[[ MATERIAL TO PROCESS, beginning ]]

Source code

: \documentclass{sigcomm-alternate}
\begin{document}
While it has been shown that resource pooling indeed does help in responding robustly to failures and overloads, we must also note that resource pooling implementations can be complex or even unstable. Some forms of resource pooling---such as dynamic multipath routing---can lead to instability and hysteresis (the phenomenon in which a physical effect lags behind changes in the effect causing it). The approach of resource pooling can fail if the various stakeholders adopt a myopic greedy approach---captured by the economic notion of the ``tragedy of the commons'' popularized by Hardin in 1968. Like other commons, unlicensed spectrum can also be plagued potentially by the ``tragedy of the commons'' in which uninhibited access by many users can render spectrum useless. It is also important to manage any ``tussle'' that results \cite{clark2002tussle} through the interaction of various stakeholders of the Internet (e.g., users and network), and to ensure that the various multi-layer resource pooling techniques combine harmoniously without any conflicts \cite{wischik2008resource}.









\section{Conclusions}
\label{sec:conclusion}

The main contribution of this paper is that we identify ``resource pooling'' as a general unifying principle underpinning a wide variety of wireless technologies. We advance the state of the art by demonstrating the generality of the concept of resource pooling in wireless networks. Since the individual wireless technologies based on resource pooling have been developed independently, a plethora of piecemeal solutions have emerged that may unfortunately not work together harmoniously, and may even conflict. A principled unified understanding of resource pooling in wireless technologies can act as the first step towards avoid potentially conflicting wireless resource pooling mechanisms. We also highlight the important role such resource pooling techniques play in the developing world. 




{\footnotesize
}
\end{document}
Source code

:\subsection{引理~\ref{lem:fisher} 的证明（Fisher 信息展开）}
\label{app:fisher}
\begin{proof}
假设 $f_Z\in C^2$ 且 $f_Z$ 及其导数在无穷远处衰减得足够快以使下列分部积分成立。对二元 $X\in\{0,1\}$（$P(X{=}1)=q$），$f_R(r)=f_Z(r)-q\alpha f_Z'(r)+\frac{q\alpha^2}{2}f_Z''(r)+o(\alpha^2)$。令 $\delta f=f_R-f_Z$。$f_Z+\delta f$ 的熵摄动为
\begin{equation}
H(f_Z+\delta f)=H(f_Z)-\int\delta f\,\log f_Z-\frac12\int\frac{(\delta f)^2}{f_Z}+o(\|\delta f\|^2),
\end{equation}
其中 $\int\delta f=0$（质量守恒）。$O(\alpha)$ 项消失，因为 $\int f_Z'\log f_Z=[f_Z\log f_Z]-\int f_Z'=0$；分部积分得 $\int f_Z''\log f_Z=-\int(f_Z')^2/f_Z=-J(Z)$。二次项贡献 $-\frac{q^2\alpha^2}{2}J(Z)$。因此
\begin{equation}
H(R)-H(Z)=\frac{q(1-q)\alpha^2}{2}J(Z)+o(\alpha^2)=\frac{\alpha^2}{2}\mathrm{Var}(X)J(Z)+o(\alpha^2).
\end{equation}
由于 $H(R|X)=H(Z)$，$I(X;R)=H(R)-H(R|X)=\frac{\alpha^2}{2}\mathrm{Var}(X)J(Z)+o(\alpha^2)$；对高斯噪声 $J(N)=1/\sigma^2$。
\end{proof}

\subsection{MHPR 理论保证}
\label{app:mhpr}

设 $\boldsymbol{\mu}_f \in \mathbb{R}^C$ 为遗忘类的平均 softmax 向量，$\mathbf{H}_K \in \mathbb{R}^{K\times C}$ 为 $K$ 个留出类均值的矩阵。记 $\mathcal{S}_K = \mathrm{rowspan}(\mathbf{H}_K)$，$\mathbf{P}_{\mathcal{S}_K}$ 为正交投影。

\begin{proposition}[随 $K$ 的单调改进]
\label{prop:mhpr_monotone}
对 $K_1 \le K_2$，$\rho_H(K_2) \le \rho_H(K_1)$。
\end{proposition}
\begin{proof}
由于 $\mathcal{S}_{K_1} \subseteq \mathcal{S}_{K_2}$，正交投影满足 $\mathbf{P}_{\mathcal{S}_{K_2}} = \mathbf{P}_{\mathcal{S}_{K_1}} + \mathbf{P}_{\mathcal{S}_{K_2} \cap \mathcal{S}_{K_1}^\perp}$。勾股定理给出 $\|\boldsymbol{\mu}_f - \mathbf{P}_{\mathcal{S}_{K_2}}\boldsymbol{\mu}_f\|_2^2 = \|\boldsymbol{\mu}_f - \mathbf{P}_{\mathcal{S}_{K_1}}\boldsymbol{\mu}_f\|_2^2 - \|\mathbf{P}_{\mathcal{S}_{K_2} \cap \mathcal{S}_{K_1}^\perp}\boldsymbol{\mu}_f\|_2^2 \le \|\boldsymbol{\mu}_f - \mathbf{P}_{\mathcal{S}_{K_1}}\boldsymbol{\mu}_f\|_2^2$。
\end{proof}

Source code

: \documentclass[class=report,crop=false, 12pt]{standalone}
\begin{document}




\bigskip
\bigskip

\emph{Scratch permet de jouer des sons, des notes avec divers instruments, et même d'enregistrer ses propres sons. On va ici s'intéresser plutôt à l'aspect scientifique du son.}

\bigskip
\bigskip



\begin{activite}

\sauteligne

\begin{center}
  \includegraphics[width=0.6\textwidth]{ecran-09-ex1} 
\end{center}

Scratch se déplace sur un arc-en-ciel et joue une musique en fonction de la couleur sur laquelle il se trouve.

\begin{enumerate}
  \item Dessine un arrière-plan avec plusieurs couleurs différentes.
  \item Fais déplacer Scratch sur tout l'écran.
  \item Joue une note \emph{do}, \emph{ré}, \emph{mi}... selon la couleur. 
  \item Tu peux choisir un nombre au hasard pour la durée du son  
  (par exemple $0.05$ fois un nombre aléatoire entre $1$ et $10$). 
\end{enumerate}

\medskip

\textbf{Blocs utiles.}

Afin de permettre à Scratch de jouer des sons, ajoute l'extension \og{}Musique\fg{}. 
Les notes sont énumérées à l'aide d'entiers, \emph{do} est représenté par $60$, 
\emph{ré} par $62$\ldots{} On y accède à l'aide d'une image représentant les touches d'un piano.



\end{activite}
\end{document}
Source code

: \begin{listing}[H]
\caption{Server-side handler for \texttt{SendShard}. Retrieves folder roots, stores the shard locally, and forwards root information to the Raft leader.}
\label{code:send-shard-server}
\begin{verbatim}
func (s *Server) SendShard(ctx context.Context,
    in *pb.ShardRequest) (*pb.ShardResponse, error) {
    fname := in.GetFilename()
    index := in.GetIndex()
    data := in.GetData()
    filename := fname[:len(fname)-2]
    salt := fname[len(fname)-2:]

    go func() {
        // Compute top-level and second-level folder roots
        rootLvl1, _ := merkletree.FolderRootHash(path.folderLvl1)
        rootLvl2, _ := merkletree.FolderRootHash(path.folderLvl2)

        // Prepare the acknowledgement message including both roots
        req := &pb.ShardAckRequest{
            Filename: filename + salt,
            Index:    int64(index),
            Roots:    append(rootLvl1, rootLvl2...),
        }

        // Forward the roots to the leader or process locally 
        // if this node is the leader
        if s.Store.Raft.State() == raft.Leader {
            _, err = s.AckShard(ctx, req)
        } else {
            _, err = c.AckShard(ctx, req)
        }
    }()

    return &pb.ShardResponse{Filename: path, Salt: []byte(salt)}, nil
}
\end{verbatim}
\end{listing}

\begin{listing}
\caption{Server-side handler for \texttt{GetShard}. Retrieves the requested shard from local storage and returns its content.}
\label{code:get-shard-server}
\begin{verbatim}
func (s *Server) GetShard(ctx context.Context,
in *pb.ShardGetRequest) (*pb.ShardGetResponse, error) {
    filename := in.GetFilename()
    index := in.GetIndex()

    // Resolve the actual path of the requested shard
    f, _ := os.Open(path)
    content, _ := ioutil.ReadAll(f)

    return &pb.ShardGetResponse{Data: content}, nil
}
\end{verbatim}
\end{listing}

[[ MATERIAL TO PROCESS, end ]]

ASSIGNMENT: Note how many lines in the data above contain "item", then state that number alone.

WRITTEN ANSWER: 4